I say without hesitation---the Church could do a great deal to stop the spread of HIV/AIDS simply by being honest about the role that sex plays in human life and compassionate about the way that individuals act on their sexual desires. People have always had sex outside of marriage and outside the rigid norms set by their local cultures. To admit this, and try to find a holy way of dealing with it, is not to say "Anything goes!" It is to say that the need for both passion and human touch are well nigh universal, and simply saying "Wait until you get married!" gets us nowhere (particularly not for those who cannot get married under law).

(For an excellent start on dealing with this issue theologically, I commend to you Fr. Tobias Haller's series The Sex Articles: A Series of Reflections on Where We Stand.)

There have been churches that have done this, of course---but they have mostly been voices crying in the wilderness for the better part of the last 30 years. Without developing a Christian ethic of sexuality that is rooted in self-respect and mutuality, we won't change the underlying dynamics that allow HIV to spread and to continue its devastating march through our most vulnerable communities.

There is no end in sight---either to the shaming or the suffering and death. Bishops at the Lambeth conference keep issuing "fatwas" about gay and lesbian people. As my friend Jim Naughton noted, "GLBT people are discussed exclusively as a problem and a challenge, never as a gift."

And two weeks ago, the National Institutes of Health (NIH) pulled the plug on the latest HIV vaccine trials. In essence, Anthony Fauci, director of the NIH's National Institute of Allergy and Infectious Diseases (NIAID), said that it was time for everyone to go back to the drawing board--and the lab bench. We haven't learned enough about the virus to make large-scale human trials worth the effort or the risks.

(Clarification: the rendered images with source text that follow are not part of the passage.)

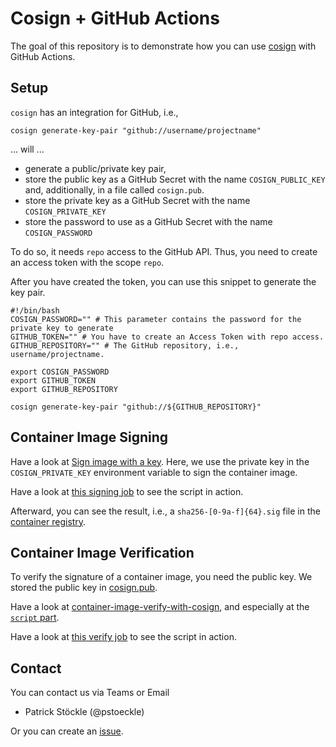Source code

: 
# Cosign + GitHub Actions

The goal of this repository is to demonstrate how you can use [cosign](https://github.com/sigstore/cosign) with GitHub Actions.

## Setup

`cosign` has an integration for GitHub, i.e.,

```shell
cosign generate-key-pair "github://username/projectname"
```

... will ...

- generate a public/private key pair,
- store the public key as a GitHub Secret with the name `COSIGN_PUBLIC_KEY` and, additionally, in a file called `cosign.pub`.
- store the private key as a GitHub Secret with the name `COSIGN_PRIVATE_KEY`
- store the password to use as a GitHub Secret with the name `COSIGN_PASSWORD`

To do so, it needs `repo` access to the GitHub API.
Thus, you need to create an access token with the scope `repo`.

After you have created the token, you can use this snippet to generate the key pair.

```shell
#!/bin/bash
COSIGN_PASSWORD="" # This parameter contains the password for the private key to generate
GITHUB_TOKEN="" # You have to create an Access Token with repo access.
GITHUB_REPOSITORY="" # The GitHub repository, i.e., username/projectname.

export COSIGN_PASSWORD
export GITHUB_TOKEN
export GITHUB_REPOSITORY

cosign generate-key-pair "github://${GITHUB_REPOSITORY}"
```

## Container Image Signing

Have a look at [Sign image with a key](/.github/workflows/build-images.yml#L53).
Here, we use the private key in the `COSIGN_PRIVATE_KEY` environment variable to sign the container image.

Have a look at [this signing job](https://code.siemens.com/security-architecture-code-public/cosign-test/-/jobs/162743993) to see the script in action.

Afterward, you can see the result, i.e., a `sha256-[0-9a-f]{64}.sig` file in the [container registry](https://code.siemens.com/security-architecture-code-public/cosign-test/container_registry/67723).

## Container Image Verification

To verify the signature of a container image, you need the public key.
We stored the public key in [cosign.pub](./cosign.pub).

Have a look at [container-image-verify-with-cosign](.gitlab-ci.yml#L122), and especially at the [`script` part](.gitlab-ci.yml#L125).

Have a look at [this verify job](https://code.siemens.com/security-architecture-code-public/cosign-test/-/jobs/162743994) to see the script in action.

## Contact

You can contact us via Teams or Email

- Patrick Stöckle (@pstoeckle)

Or you can create an [issue](https://github.com/pstoeckle/cosign-test/issues).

Last night, I walked through the lobby of my hotel in Mexico City, and I could easily pick out some of those who are living with HIV/AIDS. They are mostly men---prematurely aged, frail, and with large bellies...a common side effect of the antiretrovirals that keep them alive. They are here to lobby for better treatments and more humane policies toward those who face the challenge of living with HIV/AIDS. They are here looking for good news and hope.

I wish I could give it to them. To them, and to the 56,300 Americans who will follow them in the next year. (And to the untold millions, worldwide....)

But no. Our leaders--both spiritual and temporal--are too busy doing other things. Pronouncing doctrine. Protecting budgets.

Turning their heads so that they don't have to see what they do in the name of God and country.